Reinhold Birkenfeld wrote:
> Noam Raphael wrote:
>
>>On 5/4/05, Reinhold Birkenfeld <[EMAIL PROTECTED]> wrote:
>>>resource = opening("file.txt")
>>>resource:
>>> (...)
>>>
>>>The latter would have to be forbidden.
>>
>>Can you explain why it would have to be forbidden please?
>
>
> Well, with it you could create suites with _any_ introducing
> identifier. Consider:
> [...]
>
> transaction:
> (...)
>
>
> Do you understand my concern? It would be very, very hard to discern
> these "user-defined statements" from real language constructs.
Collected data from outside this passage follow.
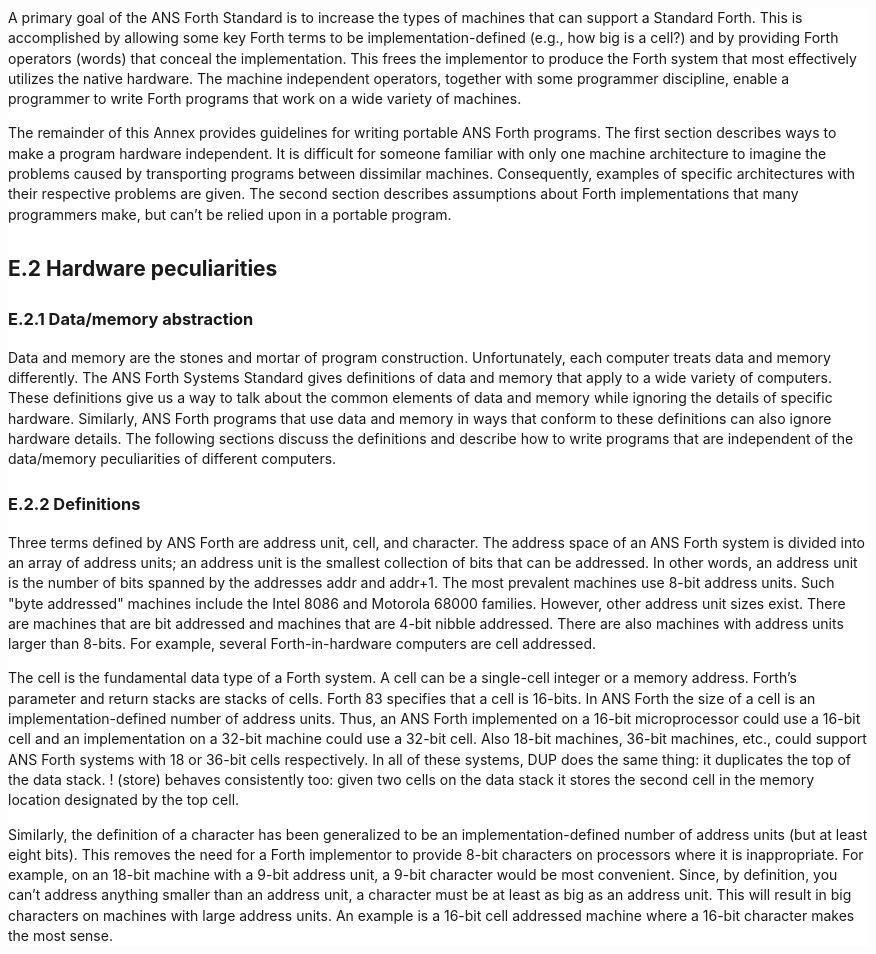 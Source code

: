 A primary goal of the ANS Forth Standard is to increase the types of machines that can support a Standard Forth. This is accomplished by allowing some key Forth terms to be implementation-defined (e.g., how big is a cell?) and by providing Forth operators (words) that conceal the implementation. This frees the implementor to produce the Forth system that most effectively utilizes the native hardware. The machine independent operators, together with some programmer discipline, enable a programmer to write Forth programs that work on a wide variety of machines.

The remainder of this Annex provides guidelines for writing portable ANS Forth programs. The first section describes ways to make a program hardware independent. It is difficult for someone familiar with only one machine architecture to imagine the problems caused by transporting programs between dissimilar machines. Consequently, examples of specific architectures with their respective problems are given. The second section describes assumptions about Forth implementations that many programmers make, but can’t be relied upon in a portable program.

## E.2 Hardware peculiarities

### E.2.1 Data/memory abstraction

Data and memory are the stones and mortar of program construction. Unfortunately, each computer treats data and memory differently. The ANS Forth Systems Standard gives definitions of data and memory that apply to a wide variety of computers. These definitions give us a way to talk about the common elements of data and memory while ignoring the details of specific hardware. Similarly, ANS Forth programs that use data and memory in ways that conform to these definitions can also ignore hardware details. The following sections discuss the definitions and describe how to write programs that are independent of the data/memory peculiarities of different computers.

### E.2.2 Definitions

Three terms defined by ANS Forth are address unit, cell, and character. The address space of an ANS Forth system is divided into an array of address units; an address unit is the smallest collection of bits that can be addressed. In other words, an address unit is the number of bits spanned by the addresses addr and addr+1.  The most prevalent machines use 8-bit address units. Such "byte addressed" machines include the Intel 8086 and Motorola 68000 families. However, other address unit sizes exist. There are machines that are bit addressed and machines that are 4-bit nibble addressed. There are also machines with address units larger than 8-bits. For example, several Forth-in-hardware computers are cell addressed.

The cell is the fundamental data type of a Forth system. A cell can be a single-cell integer or a memory address. Forth’s parameter and return stacks are stacks of cells. Forth 83 specifies that a cell is 16-bits. In ANS Forth the size of a cell is an implementation-defined number of address units. Thus, an ANS Forth implemented on a 16-bit microprocessor could use a 16-bit cell and an implementation on a 32-bit machine could use a 32-bit cell. Also 18-bit machines, 36-bit machines, etc., could support ANS Forth systems with 18 or 36-bit cells respectively. In all of these systems, DUP does the same thing: it duplicates the top of the data stack. ! (store) behaves consistently too: given two cells on the data stack it stores the second cell in the memory location designated by the top cell.

Similarly, the definition of a character has been generalized to be an implementation-defined number of address units (but at least eight bits). This removes the need for a Forth implementor to provide 8-bit characters on processors where it is inappropriate. For example, on an 18-bit machine with a 9-bit address unit, a 9-bit character would be most convenient. Since, by definition, you can’t address anything smaller than an address unit, a character must be at least as big as an address unit. This will result in big characters on machines with large address units. An example is a 16-bit cell addressed machine where a 16-bit character makes the most sense.
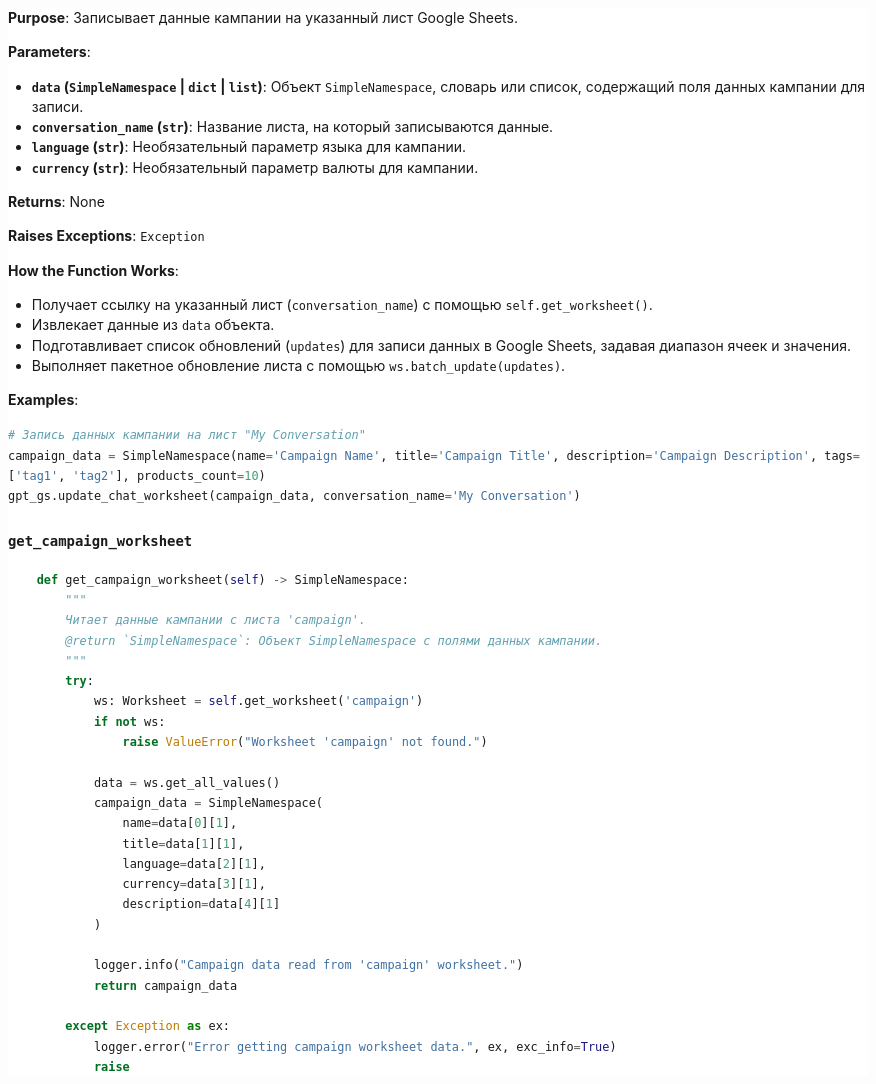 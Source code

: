 **Purpose**: Записывает данные кампании на указанный лист Google Sheets. 

**Parameters**:

- **`data` (`SimpleNamespace` | `dict` | `list`)**: Объект `SimpleNamespace`, словарь или список, содержащий поля данных кампании для записи.
- **`conversation_name` (`str`)**: Название листа, на который записываются данные.
- **`language` (`str`)**: Необязательный параметр языка для кампании.
- **`currency` (`str`)**: Необязательный параметр валюты для кампании.

**Returns**: None

**Raises Exceptions**: `Exception`

**How the Function Works**: 
- Получает ссылку на указанный лист (`conversation_name`) с помощью `self.get_worksheet()`.
- Извлекает данные из `data` объекта. 
- Подготавливает список обновлений (`updates`) для записи данных в Google Sheets, задавая диапазон ячеек и значения.
- Выполняет пакетное обновление листа с помощью `ws.batch_update(updates)`.

**Examples**:
```python
# Запись данных кампании на лист "My Conversation"
campaign_data = SimpleNamespace(name='Campaign Name', title='Campaign Title', description='Campaign Description', tags=['tag1', 'tag2'], products_count=10)
gpt_gs.update_chat_worksheet(campaign_data, conversation_name='My Conversation')
```


### `get_campaign_worksheet`

```python
    def get_campaign_worksheet(self) -> SimpleNamespace:
        """
        Читает данные кампании с листа 'campaign'.
        @return `SimpleNamespace`: Объект SimpleNamespace с полями данных кампании.
        """
        try:
            ws: Worksheet = self.get_worksheet('campaign')
            if not ws:
                raise ValueError("Worksheet 'campaign' not found.")
            
            data = ws.get_all_values()
            campaign_data = SimpleNamespace(
                name=data[0][1],
                title=data[1][1],
                language=data[2][1],
                currency=data[3][1],
                description=data[4][1]
            )
            
            logger.info("Campaign data read from 'campaign' worksheet.")
            return campaign_data
            
        except Exception as ex:
            logger.error("Error getting campaign worksheet data.", ex, exc_info=True)
            raise
```
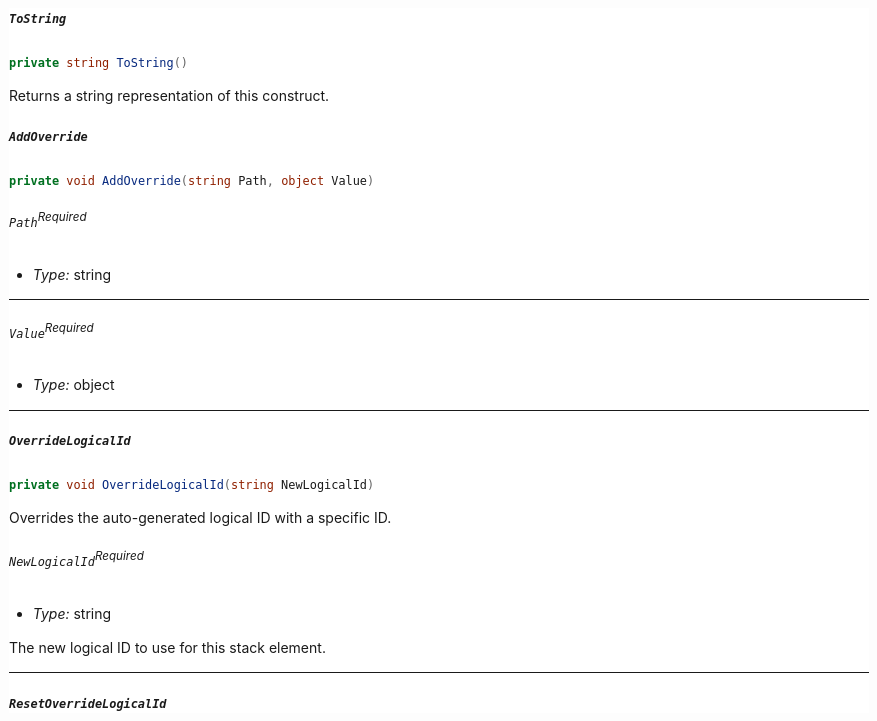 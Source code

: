 
##### `ToString` <a name="ToString" id="@cdktf/provider-opentelekomcloud.rdsMaintenanceV3.RdsMaintenanceV3.toString"></a>

```csharp
private string ToString()
```

Returns a string representation of this construct.

##### `AddOverride` <a name="AddOverride" id="@cdktf/provider-opentelekomcloud.rdsMaintenanceV3.RdsMaintenanceV3.addOverride"></a>

```csharp
private void AddOverride(string Path, object Value)
```

###### `Path`<sup>Required</sup> <a name="Path" id="@cdktf/provider-opentelekomcloud.rdsMaintenanceV3.RdsMaintenanceV3.addOverride.parameter.path"></a>

- *Type:* string

---

###### `Value`<sup>Required</sup> <a name="Value" id="@cdktf/provider-opentelekomcloud.rdsMaintenanceV3.RdsMaintenanceV3.addOverride.parameter.value"></a>

- *Type:* object

---

##### `OverrideLogicalId` <a name="OverrideLogicalId" id="@cdktf/provider-opentelekomcloud.rdsMaintenanceV3.RdsMaintenanceV3.overrideLogicalId"></a>

```csharp
private void OverrideLogicalId(string NewLogicalId)
```

Overrides the auto-generated logical ID with a specific ID.

###### `NewLogicalId`<sup>Required</sup> <a name="NewLogicalId" id="@cdktf/provider-opentelekomcloud.rdsMaintenanceV3.RdsMaintenanceV3.overrideLogicalId.parameter.newLogicalId"></a>

- *Type:* string

The new logical ID to use for this stack element.

---

##### `ResetOverrideLogicalId` <a name="ResetOverrideLogicalId" id="@cdktf/provider-opentelekomcloud.rdsMaintenanceV3.RdsMaintenanceV3.resetOverrideLogicalId"></a>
For each block statement, it is necessary to create a *new* iterator,
since iterators that have stopped are required to stay stopped. So at a
minimum, used-defined statements will need to call something, and thus
will have parentheses. The parentheses might be enough to make block
statements not look like built-in keywords.
PEP 340 seems to punish people for avoiding the parentheses:
transaction = begin_transaction()
transaction:
db.execute('insert 3 into mytable')
transaction:
db.execute('insert 4 into mytable')
I expect that only '3' would be inserted in mytable. The second use of
the transaction iterator will immediately raise StopIteration.